▸ Task description
Everything in the listing below should be repeated exactly.

▸ Input records

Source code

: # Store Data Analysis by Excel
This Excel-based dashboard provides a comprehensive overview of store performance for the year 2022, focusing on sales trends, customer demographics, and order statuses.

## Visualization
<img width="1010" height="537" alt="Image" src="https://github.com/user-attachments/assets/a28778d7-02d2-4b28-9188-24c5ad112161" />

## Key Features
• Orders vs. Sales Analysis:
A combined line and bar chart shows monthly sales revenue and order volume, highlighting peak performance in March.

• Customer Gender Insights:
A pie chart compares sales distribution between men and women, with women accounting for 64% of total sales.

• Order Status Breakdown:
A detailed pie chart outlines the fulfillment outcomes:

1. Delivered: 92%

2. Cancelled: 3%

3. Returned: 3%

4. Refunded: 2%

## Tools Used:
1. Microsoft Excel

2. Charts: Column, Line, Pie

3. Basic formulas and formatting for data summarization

▸ Result below
Source code

: # Store Data Analysis by Excel
This Excel-based dashboard provides a comprehensive overview of store performance for the year 2022, focusing on sales trends, customer demographics, and order statuses.

## Visualization
<img width="1010" height="537" alt="Image" src="https://github.com/user-attachments/assets/a28778d7-02d2-4b28-9188-24c5ad112161" />

## Key Features
• Orders vs. Sales Analysis:
A combined line and bar chart shows monthly sales revenue and order volume, highlighting peak performance in March.

• Customer Gender Insights:
A pie chart compares sales distribution between men and women, with women accounting for 64% of total sales.

• Order Status Breakdown:
A detailed pie chart outlines the fulfillment outcomes:

1. Delivered: 92%

2. Cancelled: 3%

3. Returned: 3%

4. Refunded: 2%

## Tools Used:
1. Microsoft Excel

2. Charts: Column, Line, Pie

3. Basic formulas and formatting for data summarization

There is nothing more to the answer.